One can understand the eight-year gap since Colin Harrison's last New York City crime novel, Risk. His day job as editor-in-chief of Simon & Schuster's Scribner imprint during a transitional decade in publishing and bookselling was probably a pretty big time sink. Like the seven novels since his first (1990's Break and Enter), You Belong to Me is steeped in the stewpot of Harrison's city--each of its chapters is titled with a location described as a local might, e.g., Chapter 1: "West Forty-Ninth Street between Fifth and Sixth Avenues." "Crime novel" is perhaps too restrictive a label for Harrison's story of money, power, sex and the obsession to possess--both objects (rare maps) and people (spouses, family and friends). It's noir, but as Harrison said in a recent interview: "The city is always noirish. Noir is never going to leave us. We are noir."
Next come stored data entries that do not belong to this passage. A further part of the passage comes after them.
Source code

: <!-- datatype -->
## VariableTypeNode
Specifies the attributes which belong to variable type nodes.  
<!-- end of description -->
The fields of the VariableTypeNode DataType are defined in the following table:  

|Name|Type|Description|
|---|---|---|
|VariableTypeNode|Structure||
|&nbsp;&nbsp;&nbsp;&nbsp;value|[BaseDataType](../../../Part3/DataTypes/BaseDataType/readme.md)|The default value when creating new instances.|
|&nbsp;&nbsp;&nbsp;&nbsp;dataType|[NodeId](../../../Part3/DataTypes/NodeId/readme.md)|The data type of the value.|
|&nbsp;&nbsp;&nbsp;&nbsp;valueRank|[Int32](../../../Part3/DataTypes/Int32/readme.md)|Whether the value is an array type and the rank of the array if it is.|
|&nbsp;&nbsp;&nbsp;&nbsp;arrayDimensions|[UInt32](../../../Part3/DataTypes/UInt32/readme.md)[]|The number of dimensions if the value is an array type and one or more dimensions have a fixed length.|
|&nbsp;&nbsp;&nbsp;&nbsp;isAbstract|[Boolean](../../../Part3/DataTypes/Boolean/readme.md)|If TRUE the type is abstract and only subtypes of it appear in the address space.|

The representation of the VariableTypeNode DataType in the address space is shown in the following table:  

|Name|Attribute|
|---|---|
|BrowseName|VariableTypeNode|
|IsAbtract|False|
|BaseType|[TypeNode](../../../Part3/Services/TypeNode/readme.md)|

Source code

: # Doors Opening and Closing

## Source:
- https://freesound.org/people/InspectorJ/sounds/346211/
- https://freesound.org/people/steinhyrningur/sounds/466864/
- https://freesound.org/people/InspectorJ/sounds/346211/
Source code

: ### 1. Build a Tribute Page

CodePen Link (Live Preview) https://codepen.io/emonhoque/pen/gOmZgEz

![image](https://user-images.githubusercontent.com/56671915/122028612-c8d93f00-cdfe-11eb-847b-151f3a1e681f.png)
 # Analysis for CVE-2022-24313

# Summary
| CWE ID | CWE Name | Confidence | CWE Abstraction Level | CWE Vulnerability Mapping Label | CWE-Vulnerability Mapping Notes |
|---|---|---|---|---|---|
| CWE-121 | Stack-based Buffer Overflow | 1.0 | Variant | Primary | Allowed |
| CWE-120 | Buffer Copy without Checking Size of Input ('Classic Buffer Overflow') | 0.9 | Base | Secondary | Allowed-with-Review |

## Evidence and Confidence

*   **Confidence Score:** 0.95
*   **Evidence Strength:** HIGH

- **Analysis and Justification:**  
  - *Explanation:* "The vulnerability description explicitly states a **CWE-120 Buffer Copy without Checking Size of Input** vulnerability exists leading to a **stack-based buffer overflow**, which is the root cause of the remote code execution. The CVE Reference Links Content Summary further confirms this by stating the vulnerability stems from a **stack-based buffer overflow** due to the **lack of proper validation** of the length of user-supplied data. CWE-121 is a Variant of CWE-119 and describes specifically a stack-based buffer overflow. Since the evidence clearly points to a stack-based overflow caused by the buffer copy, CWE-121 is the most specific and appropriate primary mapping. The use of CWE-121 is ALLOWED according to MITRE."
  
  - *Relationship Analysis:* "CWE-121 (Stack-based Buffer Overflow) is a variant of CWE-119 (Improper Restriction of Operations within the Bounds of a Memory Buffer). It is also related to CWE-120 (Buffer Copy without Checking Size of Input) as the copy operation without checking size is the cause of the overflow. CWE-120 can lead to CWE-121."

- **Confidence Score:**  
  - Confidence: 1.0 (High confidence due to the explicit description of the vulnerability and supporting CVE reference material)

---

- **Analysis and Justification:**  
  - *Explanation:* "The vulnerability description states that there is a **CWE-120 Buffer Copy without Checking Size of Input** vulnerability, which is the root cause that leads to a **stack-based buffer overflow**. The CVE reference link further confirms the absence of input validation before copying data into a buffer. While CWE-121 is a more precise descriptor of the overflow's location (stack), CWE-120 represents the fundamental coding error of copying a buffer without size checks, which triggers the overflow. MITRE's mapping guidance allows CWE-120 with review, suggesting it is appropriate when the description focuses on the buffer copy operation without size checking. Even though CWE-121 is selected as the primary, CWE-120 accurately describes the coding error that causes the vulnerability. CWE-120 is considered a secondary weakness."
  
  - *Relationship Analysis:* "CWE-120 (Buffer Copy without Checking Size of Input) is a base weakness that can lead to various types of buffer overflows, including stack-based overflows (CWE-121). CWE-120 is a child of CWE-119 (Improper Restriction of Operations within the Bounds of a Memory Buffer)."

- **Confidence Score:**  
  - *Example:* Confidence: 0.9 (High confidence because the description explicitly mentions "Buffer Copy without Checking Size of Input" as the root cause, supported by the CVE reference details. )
Twice-divorced and in his 50s, with "some money but not big money... rumpled and wrinkled, his best years already behind him," Paul Reeves runs a lucrative boutique immigration law firm and collects old maps of New York City--a long-sought 1766 Stassen-Ratzer is available on the market for the first time. His neighbors in his high-rise apartment building are 32-year-old Iranian American financier Ahmed Mehraz ("full of himself, a world beater in a city full of them") and his trophy wife, Jennifer ("attractive in a very New Yorky manner... her brand"). When former baseball phenom Billy Wilkerson arrives to rekindle the passionate romance he had with "Jenny" in their late teens and to take her back to Texas, her comfortable marriage begins to unravel. Who better to turn to for help than her quiet, reliable neighbor Paul? With Paul competing with another mysterious bidder to lock up the Stassen-Ratzer purchase, and concealing Jennifer and Billy's affair to avoid Ahmed's network of mercenary operatives, You Belong to Me ratchets up the action and intrigue.

Harrison loads his New York City fiction with historical, geographical and ephemeral background, but the city's underbelly of violence and menace is never far away. He describes Staten Island "like Brooklyn had been sexually mounted by New Jersey and this was the offspring," and a black-tie fundraiser as "a pecuniary mating dance [where] certain individuals representing enormous sums of money... would copulate with other sums of money and create even more money." Chapters later, he details a gruesome crossbow murder by an undocumented former Mexican cartel assassin hiding from El Chapo in the Bronx. You Belong to Me is a solid addition to what has become Colin Harrison's own particular brand of New York City noir. --Bruce Jacobs, founding partner, Watermark Books & Cafe, Wichita, Kan.

Shelf Talker: Harrison's New York City noir explores the city's obsession with possession, and the jealousy and violence that come with it.